Task instructions —
Find every line below that contains the word "color" and copy it out.

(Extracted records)
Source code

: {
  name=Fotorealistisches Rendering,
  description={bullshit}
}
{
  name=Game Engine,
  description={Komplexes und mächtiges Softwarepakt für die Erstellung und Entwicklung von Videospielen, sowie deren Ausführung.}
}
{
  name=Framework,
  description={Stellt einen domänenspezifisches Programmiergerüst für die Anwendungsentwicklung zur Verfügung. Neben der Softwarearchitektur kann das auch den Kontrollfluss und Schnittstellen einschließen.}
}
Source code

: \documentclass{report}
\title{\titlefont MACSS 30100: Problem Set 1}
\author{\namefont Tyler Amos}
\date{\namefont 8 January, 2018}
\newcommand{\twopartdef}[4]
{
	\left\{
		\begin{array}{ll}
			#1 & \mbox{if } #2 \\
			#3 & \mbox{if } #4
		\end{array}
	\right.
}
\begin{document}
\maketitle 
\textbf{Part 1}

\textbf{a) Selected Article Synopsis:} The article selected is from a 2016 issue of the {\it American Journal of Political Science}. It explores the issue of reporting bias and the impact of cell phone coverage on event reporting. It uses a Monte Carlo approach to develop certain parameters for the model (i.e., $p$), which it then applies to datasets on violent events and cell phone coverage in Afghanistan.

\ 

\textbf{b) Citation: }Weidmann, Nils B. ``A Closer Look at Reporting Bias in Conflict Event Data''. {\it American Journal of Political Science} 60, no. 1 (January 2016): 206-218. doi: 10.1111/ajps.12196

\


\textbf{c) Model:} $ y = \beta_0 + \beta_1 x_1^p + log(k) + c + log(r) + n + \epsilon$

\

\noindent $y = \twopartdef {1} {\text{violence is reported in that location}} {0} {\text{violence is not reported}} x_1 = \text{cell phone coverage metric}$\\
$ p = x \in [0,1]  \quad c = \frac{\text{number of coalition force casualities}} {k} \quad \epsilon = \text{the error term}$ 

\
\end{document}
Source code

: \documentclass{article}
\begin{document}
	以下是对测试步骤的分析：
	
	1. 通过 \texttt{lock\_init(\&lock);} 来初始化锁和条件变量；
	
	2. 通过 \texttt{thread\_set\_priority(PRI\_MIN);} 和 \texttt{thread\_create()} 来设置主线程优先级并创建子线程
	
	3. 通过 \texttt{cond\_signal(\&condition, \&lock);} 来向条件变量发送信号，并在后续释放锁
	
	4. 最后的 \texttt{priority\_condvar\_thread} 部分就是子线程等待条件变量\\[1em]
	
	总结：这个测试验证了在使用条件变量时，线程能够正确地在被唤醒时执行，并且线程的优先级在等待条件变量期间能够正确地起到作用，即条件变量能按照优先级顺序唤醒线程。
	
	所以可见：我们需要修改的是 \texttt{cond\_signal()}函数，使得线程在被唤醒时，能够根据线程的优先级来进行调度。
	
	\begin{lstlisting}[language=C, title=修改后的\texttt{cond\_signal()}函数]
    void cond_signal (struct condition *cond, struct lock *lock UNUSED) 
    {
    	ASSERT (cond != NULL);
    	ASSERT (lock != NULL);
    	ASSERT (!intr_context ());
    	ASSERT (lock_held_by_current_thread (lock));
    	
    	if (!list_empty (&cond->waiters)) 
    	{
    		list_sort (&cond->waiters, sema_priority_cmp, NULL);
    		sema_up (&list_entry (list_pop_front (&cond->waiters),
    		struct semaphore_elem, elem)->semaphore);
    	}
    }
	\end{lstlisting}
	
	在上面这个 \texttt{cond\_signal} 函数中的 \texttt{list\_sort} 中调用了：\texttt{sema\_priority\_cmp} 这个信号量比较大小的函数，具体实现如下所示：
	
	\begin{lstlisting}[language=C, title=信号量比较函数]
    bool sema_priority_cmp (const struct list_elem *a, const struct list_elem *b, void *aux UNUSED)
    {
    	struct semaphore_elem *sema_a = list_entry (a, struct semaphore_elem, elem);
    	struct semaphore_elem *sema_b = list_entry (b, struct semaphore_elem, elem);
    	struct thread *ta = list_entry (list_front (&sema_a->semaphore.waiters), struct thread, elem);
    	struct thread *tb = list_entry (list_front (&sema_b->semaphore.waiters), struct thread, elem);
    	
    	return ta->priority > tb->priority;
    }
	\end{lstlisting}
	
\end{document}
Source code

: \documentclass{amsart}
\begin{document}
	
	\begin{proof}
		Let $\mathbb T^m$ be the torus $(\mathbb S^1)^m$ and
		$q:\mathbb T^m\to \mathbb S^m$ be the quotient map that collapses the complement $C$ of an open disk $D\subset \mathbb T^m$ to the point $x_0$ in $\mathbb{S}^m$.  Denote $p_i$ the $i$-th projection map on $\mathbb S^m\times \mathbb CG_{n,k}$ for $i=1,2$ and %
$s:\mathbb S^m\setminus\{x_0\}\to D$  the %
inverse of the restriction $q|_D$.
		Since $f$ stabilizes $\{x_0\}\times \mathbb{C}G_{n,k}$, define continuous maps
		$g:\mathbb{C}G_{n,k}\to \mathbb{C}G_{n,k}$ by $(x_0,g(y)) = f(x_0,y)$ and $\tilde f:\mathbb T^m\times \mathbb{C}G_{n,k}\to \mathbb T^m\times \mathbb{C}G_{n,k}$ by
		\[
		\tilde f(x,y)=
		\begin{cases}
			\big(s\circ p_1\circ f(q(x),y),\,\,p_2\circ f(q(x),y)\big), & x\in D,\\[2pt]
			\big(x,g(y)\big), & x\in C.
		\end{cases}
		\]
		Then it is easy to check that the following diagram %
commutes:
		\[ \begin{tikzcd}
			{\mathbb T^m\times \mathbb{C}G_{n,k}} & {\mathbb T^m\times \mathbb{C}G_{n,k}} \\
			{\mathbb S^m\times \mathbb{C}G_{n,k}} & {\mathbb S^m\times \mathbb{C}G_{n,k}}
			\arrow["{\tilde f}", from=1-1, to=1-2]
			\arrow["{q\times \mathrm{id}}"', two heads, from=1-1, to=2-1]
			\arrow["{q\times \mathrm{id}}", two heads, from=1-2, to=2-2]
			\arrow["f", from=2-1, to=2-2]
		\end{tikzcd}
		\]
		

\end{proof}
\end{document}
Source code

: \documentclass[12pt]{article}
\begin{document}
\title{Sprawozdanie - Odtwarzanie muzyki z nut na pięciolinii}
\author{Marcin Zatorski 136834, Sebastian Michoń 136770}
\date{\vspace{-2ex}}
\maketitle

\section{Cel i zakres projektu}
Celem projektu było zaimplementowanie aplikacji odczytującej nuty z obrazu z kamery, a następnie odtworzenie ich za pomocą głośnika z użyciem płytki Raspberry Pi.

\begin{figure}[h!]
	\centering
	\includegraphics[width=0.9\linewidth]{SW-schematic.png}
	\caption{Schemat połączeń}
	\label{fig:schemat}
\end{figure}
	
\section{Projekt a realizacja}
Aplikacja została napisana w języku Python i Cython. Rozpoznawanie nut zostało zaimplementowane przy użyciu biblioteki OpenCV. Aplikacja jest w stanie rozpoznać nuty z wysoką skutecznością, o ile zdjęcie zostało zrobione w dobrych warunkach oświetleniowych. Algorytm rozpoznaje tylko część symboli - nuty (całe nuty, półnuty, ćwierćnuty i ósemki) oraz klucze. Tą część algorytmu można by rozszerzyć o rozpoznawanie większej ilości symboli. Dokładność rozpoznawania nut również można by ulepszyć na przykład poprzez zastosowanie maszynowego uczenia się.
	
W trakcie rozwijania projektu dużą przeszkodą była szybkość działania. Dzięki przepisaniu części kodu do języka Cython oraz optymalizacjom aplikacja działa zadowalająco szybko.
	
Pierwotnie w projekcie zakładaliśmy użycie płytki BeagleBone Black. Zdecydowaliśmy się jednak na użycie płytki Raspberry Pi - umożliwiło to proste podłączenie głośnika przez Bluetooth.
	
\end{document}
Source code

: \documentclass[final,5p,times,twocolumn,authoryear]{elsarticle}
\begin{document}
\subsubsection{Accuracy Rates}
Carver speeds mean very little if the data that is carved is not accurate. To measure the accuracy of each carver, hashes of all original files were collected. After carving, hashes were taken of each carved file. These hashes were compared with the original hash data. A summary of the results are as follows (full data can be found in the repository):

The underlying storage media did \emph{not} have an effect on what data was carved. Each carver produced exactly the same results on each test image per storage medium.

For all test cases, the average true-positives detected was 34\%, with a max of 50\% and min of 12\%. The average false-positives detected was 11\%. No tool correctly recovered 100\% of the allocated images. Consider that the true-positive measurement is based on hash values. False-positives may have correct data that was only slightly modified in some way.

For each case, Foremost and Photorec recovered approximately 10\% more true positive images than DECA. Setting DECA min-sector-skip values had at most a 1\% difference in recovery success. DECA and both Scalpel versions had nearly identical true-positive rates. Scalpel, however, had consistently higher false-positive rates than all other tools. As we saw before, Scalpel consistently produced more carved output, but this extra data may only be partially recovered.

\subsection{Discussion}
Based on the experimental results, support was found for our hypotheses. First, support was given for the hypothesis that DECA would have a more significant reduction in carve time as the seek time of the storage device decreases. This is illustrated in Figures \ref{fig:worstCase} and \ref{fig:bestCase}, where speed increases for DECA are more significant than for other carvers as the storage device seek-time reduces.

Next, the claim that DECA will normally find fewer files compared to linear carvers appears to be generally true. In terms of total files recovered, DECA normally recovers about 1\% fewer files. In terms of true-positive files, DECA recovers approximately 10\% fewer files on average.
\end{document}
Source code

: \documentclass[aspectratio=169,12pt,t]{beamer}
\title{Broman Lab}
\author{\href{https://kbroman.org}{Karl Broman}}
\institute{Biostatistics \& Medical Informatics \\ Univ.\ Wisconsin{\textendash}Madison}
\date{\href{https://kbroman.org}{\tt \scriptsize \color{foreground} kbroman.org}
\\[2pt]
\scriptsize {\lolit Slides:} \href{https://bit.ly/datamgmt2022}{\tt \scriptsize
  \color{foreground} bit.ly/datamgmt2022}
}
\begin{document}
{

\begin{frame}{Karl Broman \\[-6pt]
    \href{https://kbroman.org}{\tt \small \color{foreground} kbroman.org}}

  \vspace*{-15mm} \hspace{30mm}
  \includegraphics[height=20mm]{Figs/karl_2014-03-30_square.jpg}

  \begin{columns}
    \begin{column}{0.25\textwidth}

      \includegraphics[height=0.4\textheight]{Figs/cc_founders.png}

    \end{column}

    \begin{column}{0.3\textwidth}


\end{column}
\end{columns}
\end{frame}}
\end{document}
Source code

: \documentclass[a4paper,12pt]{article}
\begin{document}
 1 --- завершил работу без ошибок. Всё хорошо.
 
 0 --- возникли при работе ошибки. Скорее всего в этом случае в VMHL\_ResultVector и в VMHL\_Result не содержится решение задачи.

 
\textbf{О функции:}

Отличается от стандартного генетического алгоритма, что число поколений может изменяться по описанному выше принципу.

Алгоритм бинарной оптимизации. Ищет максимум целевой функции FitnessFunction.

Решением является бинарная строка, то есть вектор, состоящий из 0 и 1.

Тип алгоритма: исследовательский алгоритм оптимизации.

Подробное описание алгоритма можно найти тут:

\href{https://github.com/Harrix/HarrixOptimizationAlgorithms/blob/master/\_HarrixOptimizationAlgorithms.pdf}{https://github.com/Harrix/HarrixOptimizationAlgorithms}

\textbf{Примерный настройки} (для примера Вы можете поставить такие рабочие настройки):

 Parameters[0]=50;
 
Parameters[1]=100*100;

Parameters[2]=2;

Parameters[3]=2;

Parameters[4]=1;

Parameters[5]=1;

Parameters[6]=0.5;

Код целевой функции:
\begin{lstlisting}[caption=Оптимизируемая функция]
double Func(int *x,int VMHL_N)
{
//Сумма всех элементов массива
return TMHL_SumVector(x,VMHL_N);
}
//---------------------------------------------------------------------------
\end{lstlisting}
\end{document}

Solved problem —
\date{\href{https://kbroman.org}{\tt \scriptsize \color{foreground} kbroman.org}
  \color{foreground} bit.ly/datamgmt2022}
    \href{https://kbroman.org}{\tt \small \color{foreground} kbroman.org}}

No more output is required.